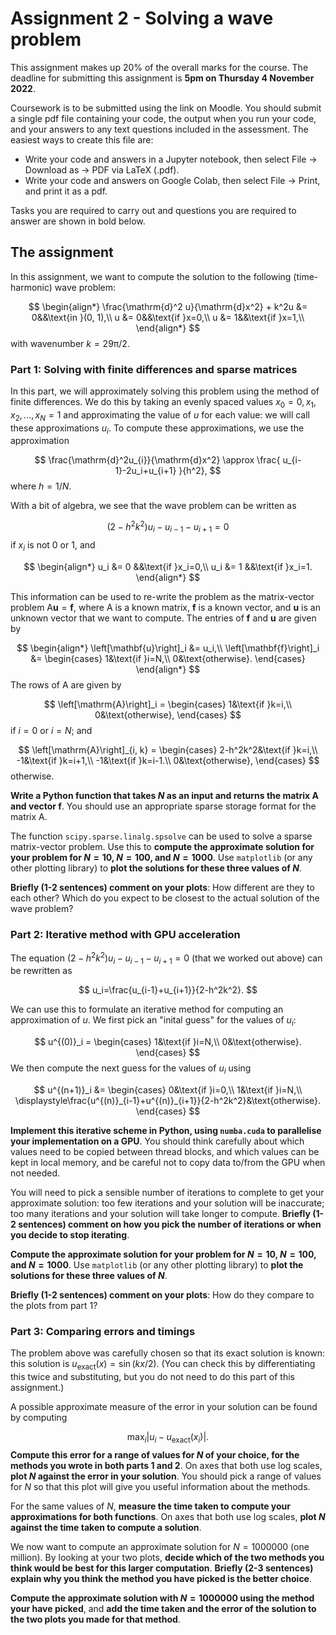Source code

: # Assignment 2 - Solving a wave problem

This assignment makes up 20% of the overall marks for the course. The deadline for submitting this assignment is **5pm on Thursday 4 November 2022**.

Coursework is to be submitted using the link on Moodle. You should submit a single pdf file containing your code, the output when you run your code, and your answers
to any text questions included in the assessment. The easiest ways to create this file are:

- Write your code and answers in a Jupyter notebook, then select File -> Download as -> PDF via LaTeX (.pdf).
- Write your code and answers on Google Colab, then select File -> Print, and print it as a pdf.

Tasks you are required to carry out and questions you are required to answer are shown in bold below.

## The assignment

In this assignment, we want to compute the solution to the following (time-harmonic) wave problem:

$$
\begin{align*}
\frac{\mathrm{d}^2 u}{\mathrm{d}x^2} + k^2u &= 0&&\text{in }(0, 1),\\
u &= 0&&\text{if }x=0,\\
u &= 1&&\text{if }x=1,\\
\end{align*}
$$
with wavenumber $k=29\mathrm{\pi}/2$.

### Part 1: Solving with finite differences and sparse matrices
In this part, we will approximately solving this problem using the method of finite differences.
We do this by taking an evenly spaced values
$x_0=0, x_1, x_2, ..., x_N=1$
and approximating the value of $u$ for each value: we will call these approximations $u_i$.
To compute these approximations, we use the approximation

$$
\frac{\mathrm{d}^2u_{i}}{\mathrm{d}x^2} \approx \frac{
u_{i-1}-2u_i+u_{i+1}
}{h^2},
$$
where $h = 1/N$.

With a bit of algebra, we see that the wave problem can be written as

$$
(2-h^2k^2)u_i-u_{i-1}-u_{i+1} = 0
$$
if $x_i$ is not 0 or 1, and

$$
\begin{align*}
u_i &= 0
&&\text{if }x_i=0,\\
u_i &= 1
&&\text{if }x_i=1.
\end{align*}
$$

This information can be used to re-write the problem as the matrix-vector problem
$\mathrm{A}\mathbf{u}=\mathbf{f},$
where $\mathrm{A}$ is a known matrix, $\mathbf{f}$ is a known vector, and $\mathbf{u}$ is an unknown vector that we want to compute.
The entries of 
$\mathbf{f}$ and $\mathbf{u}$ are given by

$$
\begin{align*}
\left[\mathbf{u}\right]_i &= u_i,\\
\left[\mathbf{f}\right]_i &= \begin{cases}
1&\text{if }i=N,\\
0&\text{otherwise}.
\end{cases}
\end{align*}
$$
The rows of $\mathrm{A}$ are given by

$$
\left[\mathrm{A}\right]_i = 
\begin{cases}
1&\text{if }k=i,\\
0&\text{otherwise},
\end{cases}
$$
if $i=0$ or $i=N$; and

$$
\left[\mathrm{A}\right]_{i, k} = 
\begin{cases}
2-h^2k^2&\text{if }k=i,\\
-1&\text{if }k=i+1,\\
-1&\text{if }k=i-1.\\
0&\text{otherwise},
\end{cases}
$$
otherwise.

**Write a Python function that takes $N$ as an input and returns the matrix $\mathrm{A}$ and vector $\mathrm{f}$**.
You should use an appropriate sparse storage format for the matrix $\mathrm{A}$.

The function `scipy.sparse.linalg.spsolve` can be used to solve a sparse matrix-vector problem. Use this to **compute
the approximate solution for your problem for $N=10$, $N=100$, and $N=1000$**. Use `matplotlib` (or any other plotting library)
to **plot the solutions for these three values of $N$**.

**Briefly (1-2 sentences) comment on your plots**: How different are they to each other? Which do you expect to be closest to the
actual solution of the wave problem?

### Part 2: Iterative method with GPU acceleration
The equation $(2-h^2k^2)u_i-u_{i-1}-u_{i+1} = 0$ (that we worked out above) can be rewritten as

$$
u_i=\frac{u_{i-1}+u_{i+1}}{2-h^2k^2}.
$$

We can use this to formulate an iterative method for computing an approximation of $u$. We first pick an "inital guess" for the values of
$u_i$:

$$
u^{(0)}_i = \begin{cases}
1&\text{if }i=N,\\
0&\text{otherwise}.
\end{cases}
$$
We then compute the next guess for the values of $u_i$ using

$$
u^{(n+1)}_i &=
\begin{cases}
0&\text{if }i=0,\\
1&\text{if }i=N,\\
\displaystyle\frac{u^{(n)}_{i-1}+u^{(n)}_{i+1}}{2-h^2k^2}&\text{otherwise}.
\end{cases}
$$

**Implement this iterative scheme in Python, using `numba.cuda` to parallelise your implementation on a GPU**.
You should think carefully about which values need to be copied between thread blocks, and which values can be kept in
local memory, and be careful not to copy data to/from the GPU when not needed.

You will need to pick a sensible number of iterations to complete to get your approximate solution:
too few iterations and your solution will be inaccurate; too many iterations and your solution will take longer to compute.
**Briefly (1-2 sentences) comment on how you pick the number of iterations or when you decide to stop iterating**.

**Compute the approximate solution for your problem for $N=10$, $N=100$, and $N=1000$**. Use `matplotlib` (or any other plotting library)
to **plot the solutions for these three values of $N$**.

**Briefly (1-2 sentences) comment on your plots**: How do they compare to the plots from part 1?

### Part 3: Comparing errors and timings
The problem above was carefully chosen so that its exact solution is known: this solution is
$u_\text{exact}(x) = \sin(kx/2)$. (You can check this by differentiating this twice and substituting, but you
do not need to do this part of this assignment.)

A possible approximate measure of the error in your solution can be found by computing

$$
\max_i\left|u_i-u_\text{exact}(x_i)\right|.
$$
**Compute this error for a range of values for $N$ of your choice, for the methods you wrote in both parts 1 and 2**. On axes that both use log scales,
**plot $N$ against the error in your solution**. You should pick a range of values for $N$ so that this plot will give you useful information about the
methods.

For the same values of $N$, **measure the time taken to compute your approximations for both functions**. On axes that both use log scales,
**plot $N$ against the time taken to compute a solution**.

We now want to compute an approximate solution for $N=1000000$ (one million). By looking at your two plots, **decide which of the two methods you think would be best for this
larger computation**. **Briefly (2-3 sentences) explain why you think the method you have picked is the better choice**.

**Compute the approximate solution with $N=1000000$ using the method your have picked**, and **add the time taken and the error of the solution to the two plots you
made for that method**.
++++++++
→ Exercise prompt
Return all lines from the data above with "against" in them.

→ Task output
**plot $N$ against the error in your solution**. You should pick a range of values for $N$ so that this plot will give you useful information about the
**plot $N$ against the time taken to compute a solution**.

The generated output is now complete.